ECLI:NL:RBDHA:2024:953
Rechtbank Den Haag
- Eerste aanleg - enkelvoudig
- Rechtspraak.nl
Beoordeling van het beroep tegen het niet in behandeling nemen van een asielaanvraag op basis van de Dublinverordening en interstatelijk vertrouwensbeginsel
In deze uitspraak van de Rechtbank Den Haag, zittingsplaats Arnhem, op 25 januari 2024, wordt het beroep van eiser tegen het niet in behandeling nemen van zijn asielaanvraag beoordeeld. De staatssecretaris van Justitie en Veiligheid heeft de aanvraag op 8 december 2023 niet in behandeling genomen, omdat Bulgarije verantwoordelijk zou zijn voor de aanvraag. De rechtbank heeft het beroep op 10 januari 2024 behandeld, waarbij zowel eiser als zijn gemachtigde, alsook de gemachtigde van de staatssecretaris aanwezig waren.
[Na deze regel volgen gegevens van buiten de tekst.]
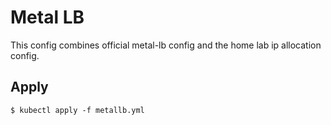 # Metal LB

This config combines official metal-lb config and the home lab ip allocation config.

## Apply

```console
$ kubectl apply -f metallb.yml
```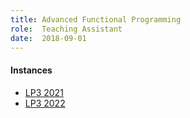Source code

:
 ```yaml
---
title: Advanced Functional Programming
role:  Teaching Assistant
date:  2018-09-01
---
```


#### Instances

+ [LP3 2021](https://chalmers.instructure.com/courses/12461/assignments/syllabus)
+ [LP3 2022](https://chalmers.instructure.com/courses/17400/assignments/syllabus)


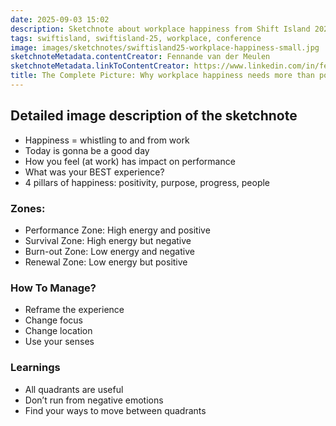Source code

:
 ```yaml
---
date: 2025-09-03 15:02
description: Sketchnote about workplace happiness from Shift Island 2025
tags: swiftisland, swiftisland-25, workplace, conference
image: images/sketchnotes/swiftisland25-workplace-happiness-small.jpg
sketchnoteMetadata.contentCreator: Fennande van der Meulen
sketchnoteMetadata.linkToContentCreator: https://www.linkedin.com/in/fennande/
title: The Complete Picture: Why workplace happiness needs more than positive emotions
---
```


## Detailed image description of the sketchnote

- Happiness = whistling to and from work
- Today is gonna be a good day
- How you feel (at work) has impact on performance
- What was your BEST experience? 
- 4 pillars of happiness: positivity, purpose, progress, people

### Zones:

- Performance Zone: High energy and positive
- Survival Zone: High energy but negative
- Burn-out Zone: Low energy and negative
- Renewal Zone: Low energy but positive

### How To Manage?

- Reframe the experience
- Change focus 
- Change location
- Use your senses

### Learnings

- All quadrants are useful
- Don’t run from negative emotions
- Find your ways to move between quadrants
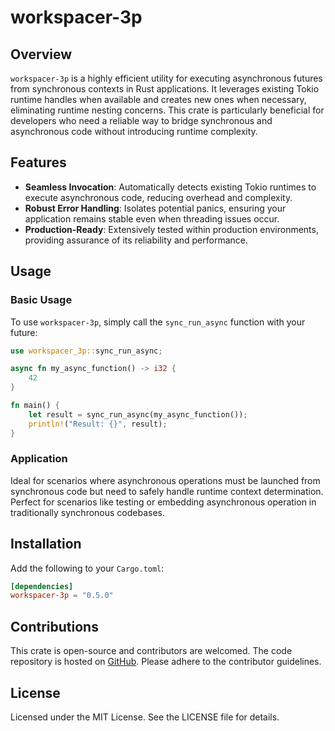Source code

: # workspacer-3p

## Overview
`workspacer-3p` is a highly efficient utility for executing asynchronous futures from synchronous contexts in Rust applications. It leverages existing Tokio runtime handles when available and creates new ones when necessary, eliminating runtime nesting concerns. This crate is particularly beneficial for developers who need a reliable way to bridge synchronous and asynchronous code without introducing runtime complexity.

## Features
- **Seamless Invocation**: Automatically detects existing Tokio runtimes to execute asynchronous code, reducing overhead and complexity.
- **Robust Error Handling**: Isolates potential panics, ensuring your application remains stable even when threading issues occur.
- **Production-Ready**: Extensively tested within production environments, providing assurance of its reliability and performance.

## Usage
### Basic Usage
To use `workspacer-3p`, simply call the `sync_run_async` function with your future:

```rust
use workspacer_3p::sync_run_async;

async fn my_async_function() -> i32 {
    42
}

fn main() {
    let result = sync_run_async(my_async_function());
    println!("Result: {}", result);
}
```

### Application
Ideal for scenarios where asynchronous operations must be launched from synchronous code but need to safely handle runtime context determination. Perfect for scenarios like testing or embedding asynchronous operation in traditionally synchronous codebases.

## Installation
Add the following to your `Cargo.toml`:
```toml
[dependencies]
workspacer-3p = "0.5.0"
```

## Contributions
This crate is open-source and contributors are welcomed. The code repository is hosted on [GitHub](https://github.com/klebs6/klebs-general). Please adhere to the contributor guidelines.

## License
Licensed under the MIT License. See the LICENSE file for details.
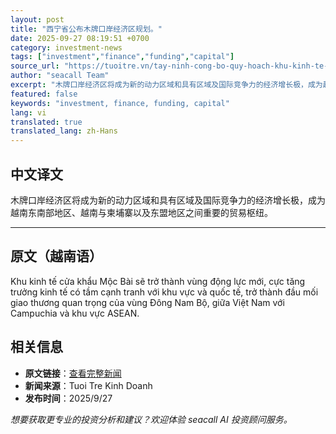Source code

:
 ```yaml
---
layout: post
title: "西宁省公布木牌口岸经济区规划。"
date: 2025-09-27 08:19:51 +0700
category: investment-news
tags: ["investment","finance","funding","capital"]
source_url: "https://tuoitre.vn/tay-ninh-cong-bo-quy-hoach-khu-kinh-te-cua-khau-moc-bai-20250927132046536.htm"
author: "seacall Team"
excerpt: "木牌口岸经济区将成为新的动力区域和具有区域及国际竞争力的经济增长极，成为越南东南部地区、越南与柬埔寨以及东盟地区之间重要的贸易枢纽。..."
featured: false
keywords: "investment, finance, funding, capital"
lang: vi
translated: true
translated_lang: zh-Hans
---
```


## 中文译文

木牌口岸经济区将成为新的动力区域和具有区域及国际竞争力的经济增长极，成为越南东南部地区、越南与柬埔寨以及东盟地区之间重要的贸易枢纽。

---

## 原文（越南语）

Khu kinh tế cửa khẩu Mộc Bài sẽ trở thành vùng động lực mới, cực tăng trưởng kinh tế có tầm cạnh tranh với khu vực và quốc tế, trở thành đầu mối giao thương quan trọng của vùng Đông Nam Bộ, giữa Việt Nam với Campuchia và khu vực ASEAN.

## 相关信息

- **原文链接**：[查看完整新闻](https://tuoitre.vn/tay-ninh-cong-bo-quy-hoach-khu-kinh-te-cua-khau-moc-bai-20250927132046536.htm)
- **新闻来源**：Tuoi Tre Kinh Doanh
- **发布时间**：2025/9/27

*想要获取更专业的投资分析和建议？欢迎体验 seacall AI 投资顾问服务。*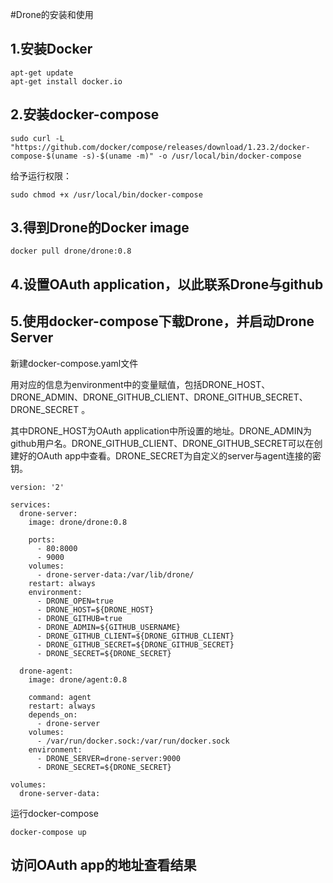 #Drone的安装和使用
## 1.安装Docker
```
apt-get update
apt-get install docker.io
```
## 2.安装docker-compose
```
sudo curl -L "https://github.com/docker/compose/releases/download/1.23.2/docker-compose-$(uname -s)-$(uname -m)" -o /usr/local/bin/docker-compose
```
给予运行权限：

```
sudo chmod +x /usr/local/bin/docker-compose
```
## 3.得到Drone的Docker image
```
docker pull drone/drone:0.8
```
## 4.设置OAuth application，以此联系Drone与github

## 5.使用docker-compose下载Drone，并启动Drone Server
新建docker-compose.yaml文件

用对应的信息为environment中的变量赋值，包括DRONE\_HOST、DRONE\_ADMIN、DRONE\_GITHUB\_CLIENT、DRONE\_GITHUB\_SECRET、DRONE\_SECRET	。

其中DRONE\_HOST为OAuth application中所设置的地址。DRONE_ADMIN为github用户名。DRONE\_GITHUB\_CLIENT、DRONE\_GITHUB\_SECRET可以在创建好的OAuth app中查看。DRONE\_SECRET为自定义的server与agent连接的密钥。

```
version: '2'

services:
  drone-server:
    image: drone/drone:0.8

    ports:
      - 80:8000
      - 9000
    volumes:
      - drone-server-data:/var/lib/drone/
    restart: always
    environment:
      - DRONE_OPEN=true
      - DRONE_HOST=${DRONE_HOST}
      - DRONE_GITHUB=true
      - DRONE_ADMIN=${GITHUB_USERNAME}
      - DRONE_GITHUB_CLIENT=${DRONE_GITHUB_CLIENT}
      - DRONE_GITHUB_SECRET=${DRONE_GITHUB_SECRET}
      - DRONE_SECRET=${DRONE_SECRET}
      
  drone-agent:
    image: drone/agent:0.8

    command: agent
    restart: always
    depends_on:
      - drone-server
    volumes:
      - /var/run/docker.sock:/var/run/docker.sock
    environment:
      - DRONE_SERVER=drone-server:9000
      - DRONE_SECRET=${DRONE_SECRET}

volumes:
  drone-server-data:
```
运行docker-compose

```
docker-compose up
```
## 访问OAuth app的地址查看结果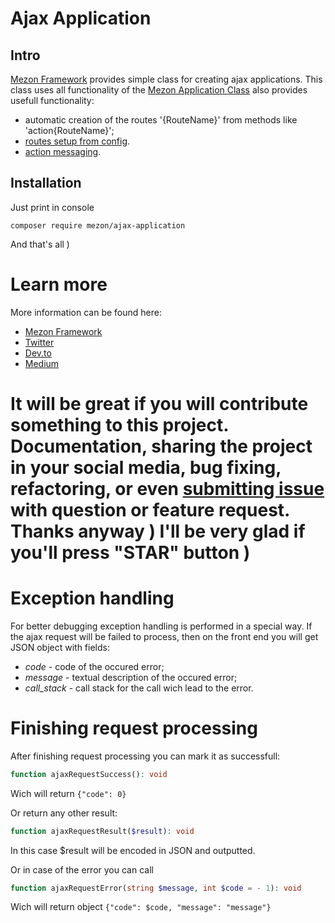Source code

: # Ajax Application

## Intro
[Mezon Framework](https://github.com/alexdodonov/mezon) provides simple class for creating ajax applications. This class uses all functionality of the [Mezon Application Class](https://github.com/alexdodonov/mezon-application) also provides usefull functionality:

- automatic creation of the routes '{RouteName}' from methods like 'action{RouteName}';
- [routes setup from config](https://github.com/alexdodonov/mezon-application#loading-routes-from-config-file).
- [action messaging](https://github.com/alexdodonov/mezon-application#action-messages).

## Installation

Just print in console

```
composer require mezon/ajax-application
```

And that's all )

# Learn more

More information can be found here:

- [Mezon Framework](https://github.com/alexdodonov/mezon)
- [Twitter](https://twitter.com/mezonphp)
- [Dev.to](https://dev.to/alexdodonov)
- [Medium](https://gdvever.medium.com/)

# It will be great if you will contribute something to this project. Documentation, sharing the project in your social media, bug fixing, refactoring, or even [submitting issue](https://github.com/alexdodonov/mezon-ajax-application/issues) with question or feature request. Thanks anyway ) I'll be very glad if you'll press "STAR" button )

# Exception handling

For better debugging exception handling is performed in a special way. If the ajax request will be failed to process, then on the front end you will get JSON object with fields:

- *code* - code of the occured error;
- *message* - textual description of the occured error;
- *call_stack* - call stack for the call wich lead to the error.

# Finishing request processing

After finishing request processing you can mark it as successfull:

```php
function ajaxRequestSuccess(): void
```

Wich will return `{"code": 0}`

Or return any other result:

```php
function ajaxRequestResult($result): void
```

In this case $result will be encoded in JSON and outputted.

Or in case of the error you can call

```php
function ajaxRequestError(string $message, int $code = - 1): void
```

Wich will return object `{"code": $code, "message": "message"}`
De rechtbank oordeelt dat de staatssecretaris in beginsel mag uitgaan van het interstatelijk vertrouwensbeginsel, wat inhoudt dat lidstaten erop mogen vertrouwen dat andere lidstaten vreemdelingen in overeenstemming met internationale verdragen zullen behandelen. Eiser heeft echter betoogd dat de situatie in Bulgarije zodanig is dat dit beginsel niet kan worden toegepast. De rechtbank verwijst naar eerdere uitspraken van de Afdeling bestuursrechtspraak van de Raad van State en concludeert dat eiser niet aannemelijk heeft gemaakt dat er structurele tekortkomingen zijn in het Bulgaarse asiel- en opvangsysteem die het interstatelijk vertrouwensbeginsel ondermijnen.
De rechtbank verklaart het beroep ongegrond, wat betekent dat de staatssecretaris de aanvraag terecht niet in behandeling heeft genomen. Eiser krijgt geen vergoeding van zijn proceskosten. De uitspraak is openbaar gemaakt en partijen kunnen binnen een week hoger beroep instellen bij de Afdeling bestuursrechtspraak van de Raad van State.